I need the number of lines in the data that contain the word "evil", and nothing beyond it.

--- START ---

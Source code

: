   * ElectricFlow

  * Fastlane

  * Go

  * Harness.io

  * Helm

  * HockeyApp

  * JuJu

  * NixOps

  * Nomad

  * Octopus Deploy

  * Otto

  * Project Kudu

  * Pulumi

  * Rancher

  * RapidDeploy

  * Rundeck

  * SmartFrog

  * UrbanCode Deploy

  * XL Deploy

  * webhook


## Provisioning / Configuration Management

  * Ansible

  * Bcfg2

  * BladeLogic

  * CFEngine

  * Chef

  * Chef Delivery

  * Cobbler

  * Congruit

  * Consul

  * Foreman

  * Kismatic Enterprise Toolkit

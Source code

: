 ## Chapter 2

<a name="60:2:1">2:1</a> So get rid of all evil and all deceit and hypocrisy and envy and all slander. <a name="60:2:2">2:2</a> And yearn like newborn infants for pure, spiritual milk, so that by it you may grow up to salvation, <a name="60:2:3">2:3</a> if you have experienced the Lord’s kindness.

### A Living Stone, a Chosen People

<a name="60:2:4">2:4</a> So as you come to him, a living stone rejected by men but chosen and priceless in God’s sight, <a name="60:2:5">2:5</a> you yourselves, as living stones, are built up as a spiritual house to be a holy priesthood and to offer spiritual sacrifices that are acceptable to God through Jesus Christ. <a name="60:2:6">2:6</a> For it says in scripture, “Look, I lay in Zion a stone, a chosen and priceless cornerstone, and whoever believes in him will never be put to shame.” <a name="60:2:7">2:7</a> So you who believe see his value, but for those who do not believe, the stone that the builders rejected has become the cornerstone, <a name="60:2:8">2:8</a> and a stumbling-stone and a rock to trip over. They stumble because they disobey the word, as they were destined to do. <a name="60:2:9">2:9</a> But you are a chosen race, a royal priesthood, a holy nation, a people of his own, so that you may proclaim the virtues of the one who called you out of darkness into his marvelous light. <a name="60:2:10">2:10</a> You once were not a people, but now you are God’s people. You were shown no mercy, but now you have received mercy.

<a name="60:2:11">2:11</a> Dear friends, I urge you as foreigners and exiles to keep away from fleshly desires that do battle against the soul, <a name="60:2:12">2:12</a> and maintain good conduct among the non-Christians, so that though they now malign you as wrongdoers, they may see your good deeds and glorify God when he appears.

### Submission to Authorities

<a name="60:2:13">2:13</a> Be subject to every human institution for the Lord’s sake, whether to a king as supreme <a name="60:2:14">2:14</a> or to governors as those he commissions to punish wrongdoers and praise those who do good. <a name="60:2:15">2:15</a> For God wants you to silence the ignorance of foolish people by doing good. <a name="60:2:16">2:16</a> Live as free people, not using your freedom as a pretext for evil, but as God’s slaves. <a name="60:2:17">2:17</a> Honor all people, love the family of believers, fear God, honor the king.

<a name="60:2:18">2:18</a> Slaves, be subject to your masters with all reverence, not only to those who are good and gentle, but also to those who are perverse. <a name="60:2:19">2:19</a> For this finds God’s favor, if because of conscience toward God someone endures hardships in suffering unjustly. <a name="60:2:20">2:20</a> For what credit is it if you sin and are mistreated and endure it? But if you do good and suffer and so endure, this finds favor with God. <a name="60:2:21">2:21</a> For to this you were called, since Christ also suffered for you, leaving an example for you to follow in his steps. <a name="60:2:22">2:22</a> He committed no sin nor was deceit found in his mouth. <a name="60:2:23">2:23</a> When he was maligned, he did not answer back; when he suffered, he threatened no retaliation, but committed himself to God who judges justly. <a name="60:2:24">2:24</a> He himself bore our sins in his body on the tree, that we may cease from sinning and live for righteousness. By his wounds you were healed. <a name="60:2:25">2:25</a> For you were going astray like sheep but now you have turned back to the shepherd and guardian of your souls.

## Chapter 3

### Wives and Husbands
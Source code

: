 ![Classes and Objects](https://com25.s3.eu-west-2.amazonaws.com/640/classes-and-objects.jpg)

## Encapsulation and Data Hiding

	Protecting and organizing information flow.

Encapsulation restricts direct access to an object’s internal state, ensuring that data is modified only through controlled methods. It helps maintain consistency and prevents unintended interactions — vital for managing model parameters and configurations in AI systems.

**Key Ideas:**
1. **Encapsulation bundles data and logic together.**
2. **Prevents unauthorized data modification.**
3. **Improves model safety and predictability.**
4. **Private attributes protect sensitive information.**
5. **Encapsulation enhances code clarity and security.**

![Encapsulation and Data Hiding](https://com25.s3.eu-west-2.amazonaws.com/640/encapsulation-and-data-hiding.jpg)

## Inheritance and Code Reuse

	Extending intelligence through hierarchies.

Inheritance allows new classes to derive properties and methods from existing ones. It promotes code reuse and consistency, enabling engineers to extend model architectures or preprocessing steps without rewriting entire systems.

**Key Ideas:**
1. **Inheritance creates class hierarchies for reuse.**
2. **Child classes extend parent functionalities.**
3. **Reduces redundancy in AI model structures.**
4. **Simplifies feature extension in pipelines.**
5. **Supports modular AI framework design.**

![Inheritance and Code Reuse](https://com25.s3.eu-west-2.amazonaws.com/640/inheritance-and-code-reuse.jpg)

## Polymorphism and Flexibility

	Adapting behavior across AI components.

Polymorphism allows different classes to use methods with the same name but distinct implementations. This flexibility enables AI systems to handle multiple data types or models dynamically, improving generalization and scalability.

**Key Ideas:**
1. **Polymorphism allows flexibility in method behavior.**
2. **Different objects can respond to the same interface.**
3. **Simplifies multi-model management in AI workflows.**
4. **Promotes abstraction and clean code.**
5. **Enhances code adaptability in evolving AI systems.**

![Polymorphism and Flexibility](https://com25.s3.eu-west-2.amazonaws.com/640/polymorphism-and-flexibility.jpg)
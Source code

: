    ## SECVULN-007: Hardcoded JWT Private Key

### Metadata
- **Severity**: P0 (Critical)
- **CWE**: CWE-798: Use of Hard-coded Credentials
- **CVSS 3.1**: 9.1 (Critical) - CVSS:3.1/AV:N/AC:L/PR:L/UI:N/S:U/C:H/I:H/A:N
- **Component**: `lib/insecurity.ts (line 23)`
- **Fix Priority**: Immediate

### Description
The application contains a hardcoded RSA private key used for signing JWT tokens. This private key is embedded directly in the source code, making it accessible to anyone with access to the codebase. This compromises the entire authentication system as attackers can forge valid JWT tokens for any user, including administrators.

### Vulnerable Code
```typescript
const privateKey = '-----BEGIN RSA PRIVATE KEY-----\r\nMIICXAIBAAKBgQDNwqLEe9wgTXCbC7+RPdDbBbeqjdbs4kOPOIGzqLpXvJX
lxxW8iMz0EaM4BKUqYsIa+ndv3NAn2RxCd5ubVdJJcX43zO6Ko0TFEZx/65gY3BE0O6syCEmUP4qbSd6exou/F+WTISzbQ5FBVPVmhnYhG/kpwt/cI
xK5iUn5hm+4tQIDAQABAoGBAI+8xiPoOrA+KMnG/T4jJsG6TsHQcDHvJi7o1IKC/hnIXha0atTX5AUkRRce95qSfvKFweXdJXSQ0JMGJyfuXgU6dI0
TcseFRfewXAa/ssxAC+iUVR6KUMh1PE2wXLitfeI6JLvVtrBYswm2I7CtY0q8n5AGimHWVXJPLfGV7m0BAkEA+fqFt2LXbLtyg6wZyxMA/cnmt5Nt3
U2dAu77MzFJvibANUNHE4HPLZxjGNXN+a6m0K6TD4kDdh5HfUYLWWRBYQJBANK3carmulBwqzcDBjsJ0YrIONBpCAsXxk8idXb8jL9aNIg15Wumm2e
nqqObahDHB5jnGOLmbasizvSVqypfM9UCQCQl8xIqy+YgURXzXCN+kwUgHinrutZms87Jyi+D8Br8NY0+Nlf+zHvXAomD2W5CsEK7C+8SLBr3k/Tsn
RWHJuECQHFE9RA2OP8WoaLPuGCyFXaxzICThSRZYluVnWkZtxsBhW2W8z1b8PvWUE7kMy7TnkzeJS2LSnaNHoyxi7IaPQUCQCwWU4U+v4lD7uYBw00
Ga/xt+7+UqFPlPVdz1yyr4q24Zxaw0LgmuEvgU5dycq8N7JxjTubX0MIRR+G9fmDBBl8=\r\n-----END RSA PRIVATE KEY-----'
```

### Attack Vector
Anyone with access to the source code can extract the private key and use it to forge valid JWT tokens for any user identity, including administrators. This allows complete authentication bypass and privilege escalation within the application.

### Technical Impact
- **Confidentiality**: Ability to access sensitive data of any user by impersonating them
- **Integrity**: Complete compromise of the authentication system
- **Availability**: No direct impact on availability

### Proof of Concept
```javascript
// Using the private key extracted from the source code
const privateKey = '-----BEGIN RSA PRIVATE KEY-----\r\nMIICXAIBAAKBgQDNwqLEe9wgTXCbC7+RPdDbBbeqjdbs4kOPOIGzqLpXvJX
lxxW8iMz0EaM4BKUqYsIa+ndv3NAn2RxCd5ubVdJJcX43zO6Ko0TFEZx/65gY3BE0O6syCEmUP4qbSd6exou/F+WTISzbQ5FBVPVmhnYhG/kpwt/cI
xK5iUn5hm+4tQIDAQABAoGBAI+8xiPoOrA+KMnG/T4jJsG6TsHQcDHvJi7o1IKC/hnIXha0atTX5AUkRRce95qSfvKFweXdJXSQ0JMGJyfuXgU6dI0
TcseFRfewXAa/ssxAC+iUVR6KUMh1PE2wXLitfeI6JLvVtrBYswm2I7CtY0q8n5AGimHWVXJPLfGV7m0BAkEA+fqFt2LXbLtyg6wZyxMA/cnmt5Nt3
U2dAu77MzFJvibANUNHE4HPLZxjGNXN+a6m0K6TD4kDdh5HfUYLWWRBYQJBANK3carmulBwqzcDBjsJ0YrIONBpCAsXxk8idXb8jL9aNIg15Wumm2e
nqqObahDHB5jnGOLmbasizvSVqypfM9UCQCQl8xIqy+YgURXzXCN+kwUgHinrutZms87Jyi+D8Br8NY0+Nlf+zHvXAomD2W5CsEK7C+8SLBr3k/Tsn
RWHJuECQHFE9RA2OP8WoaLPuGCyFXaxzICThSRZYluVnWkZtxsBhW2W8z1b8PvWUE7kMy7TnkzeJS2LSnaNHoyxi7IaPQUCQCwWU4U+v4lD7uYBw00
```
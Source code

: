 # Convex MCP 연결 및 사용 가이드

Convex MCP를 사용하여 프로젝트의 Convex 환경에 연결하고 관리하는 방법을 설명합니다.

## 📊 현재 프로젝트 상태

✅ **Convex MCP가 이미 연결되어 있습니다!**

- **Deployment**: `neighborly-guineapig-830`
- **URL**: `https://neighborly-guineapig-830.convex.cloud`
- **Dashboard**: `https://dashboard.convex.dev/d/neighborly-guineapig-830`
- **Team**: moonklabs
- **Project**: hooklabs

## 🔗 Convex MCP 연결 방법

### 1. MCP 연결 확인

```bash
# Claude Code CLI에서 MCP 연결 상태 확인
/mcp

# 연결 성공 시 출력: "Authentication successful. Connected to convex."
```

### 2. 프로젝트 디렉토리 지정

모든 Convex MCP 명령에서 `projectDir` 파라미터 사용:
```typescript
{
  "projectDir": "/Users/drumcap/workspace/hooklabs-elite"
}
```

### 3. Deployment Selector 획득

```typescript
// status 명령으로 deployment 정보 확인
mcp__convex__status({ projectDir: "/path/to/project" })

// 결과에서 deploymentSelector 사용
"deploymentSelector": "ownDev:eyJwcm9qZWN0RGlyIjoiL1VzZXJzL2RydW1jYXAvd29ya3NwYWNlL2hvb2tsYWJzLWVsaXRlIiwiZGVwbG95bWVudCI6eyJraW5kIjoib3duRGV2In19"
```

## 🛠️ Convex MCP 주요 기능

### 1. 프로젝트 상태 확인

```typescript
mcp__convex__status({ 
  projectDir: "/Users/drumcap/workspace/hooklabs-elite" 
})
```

--- END ---

Response to this exercise:
2